ESG 0.00% 86.5¢ eastern star gas limited

all paths lead to confrontation with santos, page-11

  1. 3,666 Posts.
    If you don't mind King, let me challenge you about your perceptions of value and price. And, I will use Buddy as a case study in 'behavioural finance'. As a student, I'm sure you may be interested in how malleable our perceptions of price and value are.

    In the case of a multi-party situation, the starting share price is going to be irrelevant. The price will be determined by how much the resource is worth to a large player, and how bullish the competition is for that resource.

    One bidder = modest result.
    Two (or more) bidders = large result.

    Ignore the current share price. It is a misleading 'price anchor' on which to assess value. In past situations the starting point has been irrelevant, and it is irrelevant with ESG. Just like a starting point for a house auction is irrelevant. As long as the auction is contested, people will bid up to where they are prepared to bid to secure the property. And the seller will not sell below reserve price.

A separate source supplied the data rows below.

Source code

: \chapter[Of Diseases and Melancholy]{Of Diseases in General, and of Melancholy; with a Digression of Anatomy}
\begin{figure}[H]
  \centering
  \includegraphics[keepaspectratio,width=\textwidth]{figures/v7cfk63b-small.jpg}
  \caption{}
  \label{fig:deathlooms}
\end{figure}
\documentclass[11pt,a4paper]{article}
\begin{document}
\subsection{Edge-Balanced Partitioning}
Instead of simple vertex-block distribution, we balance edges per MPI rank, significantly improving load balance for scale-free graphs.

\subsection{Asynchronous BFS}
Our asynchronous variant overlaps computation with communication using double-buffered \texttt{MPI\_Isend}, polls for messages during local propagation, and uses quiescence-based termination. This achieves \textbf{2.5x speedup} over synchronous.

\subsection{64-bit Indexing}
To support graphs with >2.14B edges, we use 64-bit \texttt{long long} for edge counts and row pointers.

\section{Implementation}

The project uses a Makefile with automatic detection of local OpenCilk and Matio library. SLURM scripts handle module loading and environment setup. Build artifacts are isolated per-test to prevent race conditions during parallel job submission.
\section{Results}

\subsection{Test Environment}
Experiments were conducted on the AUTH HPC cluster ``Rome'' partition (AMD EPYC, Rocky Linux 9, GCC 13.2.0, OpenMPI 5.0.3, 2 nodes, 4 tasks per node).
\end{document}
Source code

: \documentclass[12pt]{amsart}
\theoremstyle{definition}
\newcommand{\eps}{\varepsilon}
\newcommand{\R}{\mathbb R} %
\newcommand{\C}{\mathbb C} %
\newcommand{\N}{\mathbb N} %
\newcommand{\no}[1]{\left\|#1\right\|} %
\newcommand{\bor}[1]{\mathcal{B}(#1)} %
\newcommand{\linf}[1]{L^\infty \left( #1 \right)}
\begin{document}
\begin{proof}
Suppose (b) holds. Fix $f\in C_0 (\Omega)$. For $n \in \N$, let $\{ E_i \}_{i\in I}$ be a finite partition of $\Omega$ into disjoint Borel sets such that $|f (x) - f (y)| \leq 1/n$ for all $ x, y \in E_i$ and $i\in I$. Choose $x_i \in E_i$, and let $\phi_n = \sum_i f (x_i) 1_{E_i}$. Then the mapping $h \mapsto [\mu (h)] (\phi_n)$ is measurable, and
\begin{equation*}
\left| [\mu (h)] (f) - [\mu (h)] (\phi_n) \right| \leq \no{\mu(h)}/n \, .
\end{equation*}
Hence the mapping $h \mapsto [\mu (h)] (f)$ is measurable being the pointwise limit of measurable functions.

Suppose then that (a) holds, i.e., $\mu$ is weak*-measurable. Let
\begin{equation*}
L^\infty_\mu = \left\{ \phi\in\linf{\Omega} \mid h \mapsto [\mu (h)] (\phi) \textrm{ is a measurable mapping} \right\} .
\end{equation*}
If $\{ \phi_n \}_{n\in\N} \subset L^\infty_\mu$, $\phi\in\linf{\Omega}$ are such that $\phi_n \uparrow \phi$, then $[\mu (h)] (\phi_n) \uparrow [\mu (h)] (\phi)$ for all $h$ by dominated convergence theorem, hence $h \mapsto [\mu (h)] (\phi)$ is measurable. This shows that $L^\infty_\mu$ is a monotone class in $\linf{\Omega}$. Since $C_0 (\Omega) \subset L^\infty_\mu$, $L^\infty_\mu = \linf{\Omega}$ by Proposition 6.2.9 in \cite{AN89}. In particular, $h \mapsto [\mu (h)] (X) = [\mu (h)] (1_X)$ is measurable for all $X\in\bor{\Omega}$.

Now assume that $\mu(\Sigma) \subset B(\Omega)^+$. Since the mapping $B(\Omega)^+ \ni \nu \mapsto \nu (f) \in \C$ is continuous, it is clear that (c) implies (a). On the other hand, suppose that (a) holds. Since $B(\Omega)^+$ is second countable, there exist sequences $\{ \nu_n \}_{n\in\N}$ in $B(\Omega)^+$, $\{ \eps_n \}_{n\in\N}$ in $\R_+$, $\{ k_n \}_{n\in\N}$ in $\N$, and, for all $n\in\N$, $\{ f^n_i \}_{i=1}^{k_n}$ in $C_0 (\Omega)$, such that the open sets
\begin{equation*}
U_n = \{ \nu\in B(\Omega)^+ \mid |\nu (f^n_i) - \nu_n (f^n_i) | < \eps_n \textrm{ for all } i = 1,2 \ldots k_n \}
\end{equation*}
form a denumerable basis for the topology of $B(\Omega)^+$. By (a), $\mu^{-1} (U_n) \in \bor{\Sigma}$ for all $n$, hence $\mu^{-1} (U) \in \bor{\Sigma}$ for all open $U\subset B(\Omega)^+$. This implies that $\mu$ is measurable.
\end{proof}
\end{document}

    Let me give you an example. If ESG came out on Monday and said to the market, "we have turned down an offer from an unnamed party for $2.00 per share. We will continue to keep the market informed, as discussions take place with a number of parties."

    What do you think the share price would do? Would your perceptions of value change, with this one sentence? Or, would you still be happy to take $1.50? And yet, what has changed in terms of the value of the gas? Nothing. The only thing that would change would be your perceptions of value. Based on what you now know someone else is prepared to pay. In an instant, your price anchor will have been reset to $2.00, and I bet you will now be eyeing off $2.50 or more.

    All so arbitrary.

    See how easy perceptions of value are malleable? In an instant they can change, based on knowledge of what someone else is prepared to pay. People who were thrilled to sell at $1.50 are buyers at $2.00. In an instant.

    Ask ourselves, 'do I have a value in my mind for what ESG's resource is worth that is independent of share price', or do I base my judgement of value in relation to the current price? (which must be right, huh? The efficient market and all that...)

    What if ESG came out and upgraded their 2P reserve to 3,000PJ of 2P, based on a deal to sell to the Japanese... would that alter your perception of value? Let's just say the Japanese are wanting to buy in at $2.00 per GJ of 2P. Would $1.50 still be a fair price? I doubt it.

    ESG doesn't bother to try to get their share price up in the last 12 months. Why show the market all your value so that retail investors like Buddy are happy. Buddy isn't the market. The majors are the market. So the trick is to keep your options open, prove your reserves and economics and sell yourself to the majors. In a contested situation. It is waste of time trying to convince the Buddy's of this world.

    (btw, see how Buddy is a rather good case study. In the excitement after Santos bought into ESG, Buddy get's all excited and talks about $3.50-$4.00 in a takeover. Then, his expectations are lowered by time and price, to be a seller at less than a dollar. ESG has more gas and more market certainty (and their suitors have more cash and more market certainty), but Buddy's price is now less than one quarter it's old target. And it is because he has no firm idea of value of the resource, just a moving set of expectations, which can be managed up and down.)

    MALLEABLE.

    This is why shorting works before a takeover bid. You hold down the price, lower people's 'price anchors' and expectations, and then offer them x% above the prevailing price.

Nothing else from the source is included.